==== Source material ====

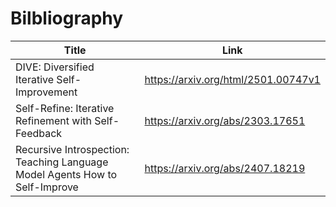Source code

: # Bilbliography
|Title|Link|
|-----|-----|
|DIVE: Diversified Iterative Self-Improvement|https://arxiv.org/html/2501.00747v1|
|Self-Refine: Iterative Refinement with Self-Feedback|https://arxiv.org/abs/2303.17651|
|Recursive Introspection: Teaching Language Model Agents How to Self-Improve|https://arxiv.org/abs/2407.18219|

====

» **Work to be completed**
Each line containing the word "Self" needs to be copied from the data above.

» **Solution for this task**
|DIVE: Diversified Iterative Self-Improvement|https://arxiv.org/html/2501.00747v1|
|Self-Refine: Iterative Refinement with Self-Feedback|https://arxiv.org/abs/2303.17651|
|Recursive Introspection: Teaching Language Model Agents How to Self-Improve|https://arxiv.org/abs/2407.18219|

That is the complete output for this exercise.